**TASK GOAL:** Reproduce exactly the lines from the top of the records below through the line holding "ECDSA host keys".
Start of Block
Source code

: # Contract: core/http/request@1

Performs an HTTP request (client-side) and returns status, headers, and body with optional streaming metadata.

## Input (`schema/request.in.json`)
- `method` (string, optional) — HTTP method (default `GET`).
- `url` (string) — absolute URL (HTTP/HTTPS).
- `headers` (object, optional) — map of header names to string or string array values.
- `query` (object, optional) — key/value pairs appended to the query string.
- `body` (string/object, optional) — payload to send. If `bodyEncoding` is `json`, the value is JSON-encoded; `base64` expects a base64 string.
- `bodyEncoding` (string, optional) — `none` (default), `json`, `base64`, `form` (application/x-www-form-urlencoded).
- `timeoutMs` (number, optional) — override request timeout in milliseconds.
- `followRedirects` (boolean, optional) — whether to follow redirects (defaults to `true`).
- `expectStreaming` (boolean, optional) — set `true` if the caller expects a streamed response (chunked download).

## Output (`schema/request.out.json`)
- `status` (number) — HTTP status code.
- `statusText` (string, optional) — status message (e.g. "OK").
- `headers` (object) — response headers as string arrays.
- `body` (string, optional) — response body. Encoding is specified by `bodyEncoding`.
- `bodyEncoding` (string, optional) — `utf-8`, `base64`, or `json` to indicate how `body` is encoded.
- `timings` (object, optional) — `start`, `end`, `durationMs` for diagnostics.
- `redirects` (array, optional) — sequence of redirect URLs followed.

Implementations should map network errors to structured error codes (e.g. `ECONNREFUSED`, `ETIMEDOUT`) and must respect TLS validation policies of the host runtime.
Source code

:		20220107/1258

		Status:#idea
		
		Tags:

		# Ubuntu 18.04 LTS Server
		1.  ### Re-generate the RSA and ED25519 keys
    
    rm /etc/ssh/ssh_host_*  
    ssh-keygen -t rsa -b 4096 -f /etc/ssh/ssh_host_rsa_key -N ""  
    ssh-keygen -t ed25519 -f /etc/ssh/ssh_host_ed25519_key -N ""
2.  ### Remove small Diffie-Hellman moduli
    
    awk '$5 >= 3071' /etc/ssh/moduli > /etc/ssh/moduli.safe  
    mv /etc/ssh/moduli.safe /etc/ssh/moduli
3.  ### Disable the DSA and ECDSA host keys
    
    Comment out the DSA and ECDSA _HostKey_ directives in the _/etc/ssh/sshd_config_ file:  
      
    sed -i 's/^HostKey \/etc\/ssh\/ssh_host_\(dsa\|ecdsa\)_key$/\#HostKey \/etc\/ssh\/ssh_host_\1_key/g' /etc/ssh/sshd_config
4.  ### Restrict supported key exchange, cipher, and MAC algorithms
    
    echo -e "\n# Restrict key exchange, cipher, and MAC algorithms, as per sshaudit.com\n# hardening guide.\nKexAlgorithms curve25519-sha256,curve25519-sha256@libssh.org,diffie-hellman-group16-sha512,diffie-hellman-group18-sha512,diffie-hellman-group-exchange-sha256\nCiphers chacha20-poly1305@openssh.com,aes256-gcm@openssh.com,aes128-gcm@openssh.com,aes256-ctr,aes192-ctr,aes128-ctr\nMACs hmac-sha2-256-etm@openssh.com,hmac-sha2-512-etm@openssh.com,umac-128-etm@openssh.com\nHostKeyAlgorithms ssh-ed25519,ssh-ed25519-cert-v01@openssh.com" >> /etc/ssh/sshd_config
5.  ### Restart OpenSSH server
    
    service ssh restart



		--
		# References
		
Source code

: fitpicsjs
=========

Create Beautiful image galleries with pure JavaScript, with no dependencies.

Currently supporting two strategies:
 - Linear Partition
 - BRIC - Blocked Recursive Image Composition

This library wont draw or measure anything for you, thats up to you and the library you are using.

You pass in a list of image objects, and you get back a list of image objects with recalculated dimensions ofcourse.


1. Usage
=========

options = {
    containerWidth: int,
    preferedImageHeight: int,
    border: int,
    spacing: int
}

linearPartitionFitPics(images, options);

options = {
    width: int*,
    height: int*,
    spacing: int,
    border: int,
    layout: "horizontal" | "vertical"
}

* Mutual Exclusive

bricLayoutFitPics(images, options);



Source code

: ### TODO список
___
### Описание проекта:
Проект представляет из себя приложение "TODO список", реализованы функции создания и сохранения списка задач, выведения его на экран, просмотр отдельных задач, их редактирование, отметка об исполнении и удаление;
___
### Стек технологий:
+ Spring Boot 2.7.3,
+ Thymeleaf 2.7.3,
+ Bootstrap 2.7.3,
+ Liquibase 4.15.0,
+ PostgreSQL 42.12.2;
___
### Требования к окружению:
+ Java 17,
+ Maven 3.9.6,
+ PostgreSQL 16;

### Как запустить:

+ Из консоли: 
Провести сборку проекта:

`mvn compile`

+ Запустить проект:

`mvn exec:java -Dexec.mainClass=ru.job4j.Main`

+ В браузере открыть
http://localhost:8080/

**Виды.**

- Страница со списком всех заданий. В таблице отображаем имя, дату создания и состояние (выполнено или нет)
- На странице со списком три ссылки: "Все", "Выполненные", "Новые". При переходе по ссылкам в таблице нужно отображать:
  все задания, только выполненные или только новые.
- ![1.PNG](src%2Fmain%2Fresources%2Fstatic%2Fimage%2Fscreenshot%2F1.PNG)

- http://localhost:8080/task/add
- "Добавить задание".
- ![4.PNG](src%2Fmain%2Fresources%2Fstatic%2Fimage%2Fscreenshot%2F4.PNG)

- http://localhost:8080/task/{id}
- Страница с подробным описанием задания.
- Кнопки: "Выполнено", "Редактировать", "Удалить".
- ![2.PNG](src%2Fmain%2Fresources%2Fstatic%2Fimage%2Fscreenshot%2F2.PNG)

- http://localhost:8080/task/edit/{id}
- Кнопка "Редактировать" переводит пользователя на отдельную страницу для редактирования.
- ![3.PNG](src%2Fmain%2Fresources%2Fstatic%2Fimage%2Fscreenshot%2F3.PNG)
End of Block
**WRITTEN ANSWER:**
Source code

: # Contract: core/http/request@1

Performs an HTTP request (client-side) and returns status, headers, and body with optional streaming metadata.

## Input (`schema/request.in.json`)
- `method` (string, optional) — HTTP method (default `GET`).
- `url` (string) — absolute URL (HTTP/HTTPS).
- `headers` (object, optional) — map of header names to string or string array values.
- `query` (object, optional) — key/value pairs appended to the query string.
- `body` (string/object, optional) — payload to send. If `bodyEncoding` is `json`, the value is JSON-encoded; `base64` expects a base64 string.
- `bodyEncoding` (string, optional) — `none` (default), `json`, `base64`, `form` (application/x-www-form-urlencoded).
- `timeoutMs` (number, optional) — override request timeout in milliseconds.
- `followRedirects` (boolean, optional) — whether to follow redirects (defaults to `true`).
- `expectStreaming` (boolean, optional) — set `true` if the caller expects a streamed response (chunked download).

## Output (`schema/request.out.json`)
- `status` (number) — HTTP status code.
- `statusText` (string, optional) — status message (e.g. "OK").
- `headers` (object) — response headers as string arrays.
- `body` (string, optional) — response body. Encoding is specified by `bodyEncoding`.
- `bodyEncoding` (string, optional) — `utf-8`, `base64`, or `json` to indicate how `body` is encoded.
- `timings` (object, optional) — `start`, `end`, `durationMs` for diagnostics.
- `redirects` (array, optional) — sequence of redirect URLs followed.

Implementations should map network errors to structured error codes (e.g. `ECONNREFUSED`, `ETIMEDOUT`) and must respect TLS validation policies of the host runtime.
Source code

:		20220107/1258

		Status:#idea
		
		Tags:

		# Ubuntu 18.04 LTS Server
		1.  ### Re-generate the RSA and ED25519 keys
    
    rm /etc/ssh/ssh_host_*  
    ssh-keygen -t rsa -b 4096 -f /etc/ssh/ssh_host_rsa_key -N ""  
    ssh-keygen -t ed25519 -f /etc/ssh/ssh_host_ed25519_key -N ""
2.  ### Remove small Diffie-Hellman moduli
    
    awk '$5 >= 3071' /etc/ssh/moduli > /etc/ssh/moduli.safe  
    mv /etc/ssh/moduli.safe /etc/ssh/moduli
3.  ### Disable the DSA and ECDSA host keys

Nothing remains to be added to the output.